Serum and nasal washes were collected from the immunized mice for measurement of the PR8- or HA-specific nasal IgA and serum IgG antibodies. Nasal washes were collected by washing the nasopharynx three times by injecting a total of 1 ml PBS containing 0.1% BSA. The levels of the PR8- or HA-specific nasal IgA and serum IgG antibodies were determined by ELISA as described previously (40, 45). In brief, a 96-well plate (cat number 442404; Nunc Maxisorp) was coated with formalin-inactivated PR8 virion or quadrivalent HA vaccine with carbonate buffer. After overnight incubation at 4°C, the coating antigen was removed and 100 μl per well of 2% FBS in PBS was added to the plates at room temperature for 1 h as a blocking solution. Serum samples were diluted 1:100 with 2% FBS in PBS. The blocking solution was removed and 100 μl of diluted serum samples or undiluted nasal wash samples were then plated in the wells and incubated for 2 h at room temperature. After wells were washed in PBS with 0.05% Tween 20, horseradish peroxidase (HRP)-conjugated goat anti-mouse IgG (1:2,000; cat number 115-035-003; Jackson Immunoresearch Laboratories) or goat anti-mouse IgA (1:2,000; cat number 626720; Invitrogen) antibodies were added to the wells for 1 h, and then the wells were washed and a 3,3′,5,5′-tetramethylbenzidine (TMB) solution (eBioscience) was added. Reactions were stopped with 1 M H3PO4, and absorbance was measured at 450 nm.

The levels of IgG antibodies against the SARS-CoV-2 spike protein or whole virus were detected by ELISA. In brief, a 96-well plate (cat number 442404; Nunc Maxisorp) was coated with a recombinant SARS-CoV-2 spike protein (Sino Biological Inc.) or formalin-inactivated SARS-CoV-2 virion with carbonate buffer. After overnight incubation at 4°C, the coating antigen was removed and 100 μl per well of 2% FBS in PBS was added to the plates at room temperature for 1 h as a blocking solution. Serum samples were diluted 1:100 with 2% FBS in PBS. The blocking solution was removed, and 100 μl of diluted serum samples were then plated in the wells and incubated for 2 h at room temperature. After being washed in PBS with 0.05% Tween 20, wells received an HRP-conjugated goat anti-Syrian hamster IgG (1:10,000; cat number ab6892; abcam) antibody for 1 h, and then wells were washed and a TMB solution (eBioscience) was added. Reactions were stopped with 1 M H3PO4, and absorbance was measured at 450 nm.

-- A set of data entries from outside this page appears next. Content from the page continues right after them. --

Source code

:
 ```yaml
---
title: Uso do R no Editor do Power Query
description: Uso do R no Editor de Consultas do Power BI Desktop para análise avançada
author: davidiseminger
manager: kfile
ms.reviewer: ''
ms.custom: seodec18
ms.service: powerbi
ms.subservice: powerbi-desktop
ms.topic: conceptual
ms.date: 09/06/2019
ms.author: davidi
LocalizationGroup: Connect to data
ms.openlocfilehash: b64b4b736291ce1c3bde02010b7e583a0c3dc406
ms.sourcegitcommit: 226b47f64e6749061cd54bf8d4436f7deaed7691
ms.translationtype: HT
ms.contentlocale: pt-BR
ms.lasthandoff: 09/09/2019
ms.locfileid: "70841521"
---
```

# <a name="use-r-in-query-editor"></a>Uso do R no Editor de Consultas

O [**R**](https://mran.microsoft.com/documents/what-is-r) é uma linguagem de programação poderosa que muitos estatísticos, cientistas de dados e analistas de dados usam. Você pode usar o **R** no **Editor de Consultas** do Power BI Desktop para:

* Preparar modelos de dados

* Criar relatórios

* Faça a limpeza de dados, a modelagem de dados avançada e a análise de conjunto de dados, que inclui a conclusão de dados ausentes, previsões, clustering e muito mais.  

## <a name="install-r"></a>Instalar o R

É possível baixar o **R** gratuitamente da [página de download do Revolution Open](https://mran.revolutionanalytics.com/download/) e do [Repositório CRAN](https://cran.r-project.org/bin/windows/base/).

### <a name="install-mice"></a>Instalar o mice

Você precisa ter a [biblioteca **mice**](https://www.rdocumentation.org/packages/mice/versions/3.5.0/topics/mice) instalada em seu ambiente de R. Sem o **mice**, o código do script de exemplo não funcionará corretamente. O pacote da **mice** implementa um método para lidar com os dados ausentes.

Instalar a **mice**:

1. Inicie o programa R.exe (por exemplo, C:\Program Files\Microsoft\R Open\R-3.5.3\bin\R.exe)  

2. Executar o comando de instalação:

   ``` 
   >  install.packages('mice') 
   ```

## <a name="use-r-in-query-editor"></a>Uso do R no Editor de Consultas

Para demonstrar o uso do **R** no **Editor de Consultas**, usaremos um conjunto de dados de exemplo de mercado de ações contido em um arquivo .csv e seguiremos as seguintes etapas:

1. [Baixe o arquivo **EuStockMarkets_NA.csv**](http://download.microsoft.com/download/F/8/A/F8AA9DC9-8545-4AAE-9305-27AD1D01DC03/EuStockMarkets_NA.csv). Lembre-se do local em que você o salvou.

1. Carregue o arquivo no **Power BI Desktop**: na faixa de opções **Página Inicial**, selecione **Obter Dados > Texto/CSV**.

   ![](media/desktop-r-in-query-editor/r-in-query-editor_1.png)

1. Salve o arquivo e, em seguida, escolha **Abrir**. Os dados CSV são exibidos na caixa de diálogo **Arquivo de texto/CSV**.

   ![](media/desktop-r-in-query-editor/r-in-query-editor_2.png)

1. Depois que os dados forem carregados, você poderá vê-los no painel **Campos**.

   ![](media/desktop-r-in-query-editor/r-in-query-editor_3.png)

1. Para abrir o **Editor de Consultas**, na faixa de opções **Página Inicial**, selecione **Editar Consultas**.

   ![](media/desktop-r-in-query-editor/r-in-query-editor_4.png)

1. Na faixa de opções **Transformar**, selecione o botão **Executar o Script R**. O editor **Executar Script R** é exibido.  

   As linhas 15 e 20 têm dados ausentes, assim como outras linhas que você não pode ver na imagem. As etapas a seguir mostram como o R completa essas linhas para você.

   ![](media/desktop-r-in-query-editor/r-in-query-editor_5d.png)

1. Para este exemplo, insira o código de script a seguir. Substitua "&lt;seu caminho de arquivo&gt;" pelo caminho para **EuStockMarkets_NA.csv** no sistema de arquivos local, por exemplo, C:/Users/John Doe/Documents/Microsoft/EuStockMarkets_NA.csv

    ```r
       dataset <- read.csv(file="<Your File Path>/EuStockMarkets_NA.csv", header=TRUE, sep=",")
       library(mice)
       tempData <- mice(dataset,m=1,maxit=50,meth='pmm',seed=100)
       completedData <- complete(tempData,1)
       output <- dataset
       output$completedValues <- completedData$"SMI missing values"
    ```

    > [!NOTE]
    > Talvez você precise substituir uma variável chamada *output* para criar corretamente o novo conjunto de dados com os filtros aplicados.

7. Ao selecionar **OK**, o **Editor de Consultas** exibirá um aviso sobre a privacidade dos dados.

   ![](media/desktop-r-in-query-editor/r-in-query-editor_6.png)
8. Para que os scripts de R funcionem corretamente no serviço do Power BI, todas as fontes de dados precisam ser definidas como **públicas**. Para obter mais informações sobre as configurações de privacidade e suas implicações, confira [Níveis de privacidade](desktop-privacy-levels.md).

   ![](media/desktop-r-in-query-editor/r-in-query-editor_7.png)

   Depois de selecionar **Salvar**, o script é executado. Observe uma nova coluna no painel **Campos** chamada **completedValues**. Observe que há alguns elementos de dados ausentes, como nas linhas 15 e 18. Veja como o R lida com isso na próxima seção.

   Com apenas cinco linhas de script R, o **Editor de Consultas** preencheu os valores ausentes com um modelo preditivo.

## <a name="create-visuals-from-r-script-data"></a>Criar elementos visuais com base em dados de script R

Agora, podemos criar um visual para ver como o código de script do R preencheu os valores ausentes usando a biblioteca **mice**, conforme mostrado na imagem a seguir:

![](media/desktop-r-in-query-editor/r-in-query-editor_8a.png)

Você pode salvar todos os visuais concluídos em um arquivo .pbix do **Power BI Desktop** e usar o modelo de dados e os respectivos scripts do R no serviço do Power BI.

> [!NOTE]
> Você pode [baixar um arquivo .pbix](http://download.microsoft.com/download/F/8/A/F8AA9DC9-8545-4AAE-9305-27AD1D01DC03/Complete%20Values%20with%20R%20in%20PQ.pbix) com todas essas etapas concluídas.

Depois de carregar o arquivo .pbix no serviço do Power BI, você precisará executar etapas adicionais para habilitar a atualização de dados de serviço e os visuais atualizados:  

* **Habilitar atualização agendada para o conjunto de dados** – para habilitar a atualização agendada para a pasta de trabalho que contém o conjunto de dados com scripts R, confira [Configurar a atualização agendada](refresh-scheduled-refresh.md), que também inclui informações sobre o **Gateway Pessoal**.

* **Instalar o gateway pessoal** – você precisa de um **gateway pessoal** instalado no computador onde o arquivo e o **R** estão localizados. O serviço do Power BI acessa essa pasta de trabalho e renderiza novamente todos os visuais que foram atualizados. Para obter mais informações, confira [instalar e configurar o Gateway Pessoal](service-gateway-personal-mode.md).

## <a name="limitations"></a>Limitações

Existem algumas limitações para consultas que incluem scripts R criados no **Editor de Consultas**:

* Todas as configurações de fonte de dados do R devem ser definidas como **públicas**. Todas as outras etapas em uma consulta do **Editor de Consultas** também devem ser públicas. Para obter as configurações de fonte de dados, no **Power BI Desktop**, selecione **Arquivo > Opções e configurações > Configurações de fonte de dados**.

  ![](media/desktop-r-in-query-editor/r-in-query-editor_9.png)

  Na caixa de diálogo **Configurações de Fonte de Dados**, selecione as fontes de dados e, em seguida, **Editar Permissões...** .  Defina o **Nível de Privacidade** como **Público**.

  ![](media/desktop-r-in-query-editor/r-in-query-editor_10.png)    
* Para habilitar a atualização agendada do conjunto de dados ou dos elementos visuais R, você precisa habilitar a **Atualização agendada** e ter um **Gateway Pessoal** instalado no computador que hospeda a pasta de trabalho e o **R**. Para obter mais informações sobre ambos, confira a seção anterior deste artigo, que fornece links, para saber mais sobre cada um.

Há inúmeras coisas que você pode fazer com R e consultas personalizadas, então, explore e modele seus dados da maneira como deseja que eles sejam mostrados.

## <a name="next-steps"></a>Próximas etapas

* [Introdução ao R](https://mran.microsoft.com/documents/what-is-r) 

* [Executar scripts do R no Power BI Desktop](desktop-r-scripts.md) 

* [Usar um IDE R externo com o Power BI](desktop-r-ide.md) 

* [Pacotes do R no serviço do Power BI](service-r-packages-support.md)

Quantification and statistical analysis.

Statistical significance was tested by one-way analysis of variance (ANOVA) followed by Tukey’s test or unpaired t tests with PRISM software (version 5; GraphPad software). Data are presented as mean ± SEM. Statistical details can be found directly in the figure legends. P values of less than 0.05 were considered statistically significant.